Published on 03/02/2021

Spacecraft interiors are a specific environment with high requirements. In order to ensure the safety of astronauts against the proliferation of pathogenic agents, such as bacteria or parasites, antimicrobial surface treatments are applied to the various interior surfaces of the spacecraft. Although effective solutions are already in use, the scientific community has nevertheless proven their long-term toxicity risk due to their composition based on heavy metal particles.

Selected by the European Space Agency (ESA) in 2019 to develop new non-toxic antimicrobial surface treatments in the frame of the project NBactSpace (ESA AO/1-9363/18/NL/KML), David Duday and the project team have developed new approaches that are proving to be as effective as existing commercial solutions but researchers have succeeded in replacing commonly used heavy metal particles with non-toxic bio-based materials.

A bio-based approach that competes with market efficiency 

"Just like commercial samples, we were able to reduce bacterial activity by about 6 levels of magnitude. In other words, it is as if we went from 100 million bacteria to 100 bacteria", explained David, researcher at LIST and leader of this project. But these promising results don't stop there! Through various tests, the researchers have managed to demonstrate the non-cytotoxicity and durability of their coating.

The coatings developed at the department of Materials Research and Technology of LIST are the results of a cross expertise in chemistry, materials, surface treatment and analysis, durability tests, microbiology and toxicology. These unprecedented surface treatments prove a strong capacity to inactivate two major families of bacteria (Gram + and Gram -), which are the cause of many infections. "As these bacteria are found in space as well as on Earth, the scope of this innovation made by LIST could extend far beyond the aerospace field", detailed David.

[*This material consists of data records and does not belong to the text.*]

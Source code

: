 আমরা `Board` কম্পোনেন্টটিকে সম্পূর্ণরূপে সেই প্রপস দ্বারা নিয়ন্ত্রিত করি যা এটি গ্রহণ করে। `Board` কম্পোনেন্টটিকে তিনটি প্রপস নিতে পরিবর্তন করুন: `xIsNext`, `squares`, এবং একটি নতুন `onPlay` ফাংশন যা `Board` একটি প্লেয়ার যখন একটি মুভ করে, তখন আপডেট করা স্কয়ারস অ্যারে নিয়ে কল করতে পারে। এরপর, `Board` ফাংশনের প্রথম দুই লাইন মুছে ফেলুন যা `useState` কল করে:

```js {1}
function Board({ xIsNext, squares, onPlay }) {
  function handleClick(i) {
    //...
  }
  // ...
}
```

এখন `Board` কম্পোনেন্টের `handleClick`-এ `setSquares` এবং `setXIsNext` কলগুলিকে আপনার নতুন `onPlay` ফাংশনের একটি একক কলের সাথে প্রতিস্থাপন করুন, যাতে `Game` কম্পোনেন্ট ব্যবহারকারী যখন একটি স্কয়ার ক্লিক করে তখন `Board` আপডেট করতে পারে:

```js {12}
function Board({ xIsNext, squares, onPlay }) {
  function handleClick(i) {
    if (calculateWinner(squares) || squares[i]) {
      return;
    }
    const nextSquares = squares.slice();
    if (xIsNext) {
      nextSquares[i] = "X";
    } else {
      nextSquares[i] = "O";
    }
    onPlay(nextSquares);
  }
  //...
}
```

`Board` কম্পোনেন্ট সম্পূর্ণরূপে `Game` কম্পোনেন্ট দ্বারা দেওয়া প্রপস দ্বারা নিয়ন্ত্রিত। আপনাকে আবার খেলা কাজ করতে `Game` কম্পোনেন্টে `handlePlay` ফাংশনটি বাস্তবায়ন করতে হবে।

From bacteria to fungi: towards a marketable antimicrobial coating

Researchers are now adapting their deposit to have a combined effect on a third type of pathogen: filamentous fungi of type A. niger or yeasts of type C. albicans. Radically different from bacteria, these pathogens are more difficult to inactivate due to their more complex structure. During the last months of this project, David and the project team are therefore hoping to move from a coating with antibacterial properties to an antimicrobial coating.

In an effort to provide a marketable approach, the researchers will subsequently optimise their coating by treating larger and then more complex commercial objects in a future project. "To date, we have been able to validate our results on a surface area of 30/20 cm2. Our aim now is to achieve the same efficiency on 3D objects and much larger surfaces”, concluded David.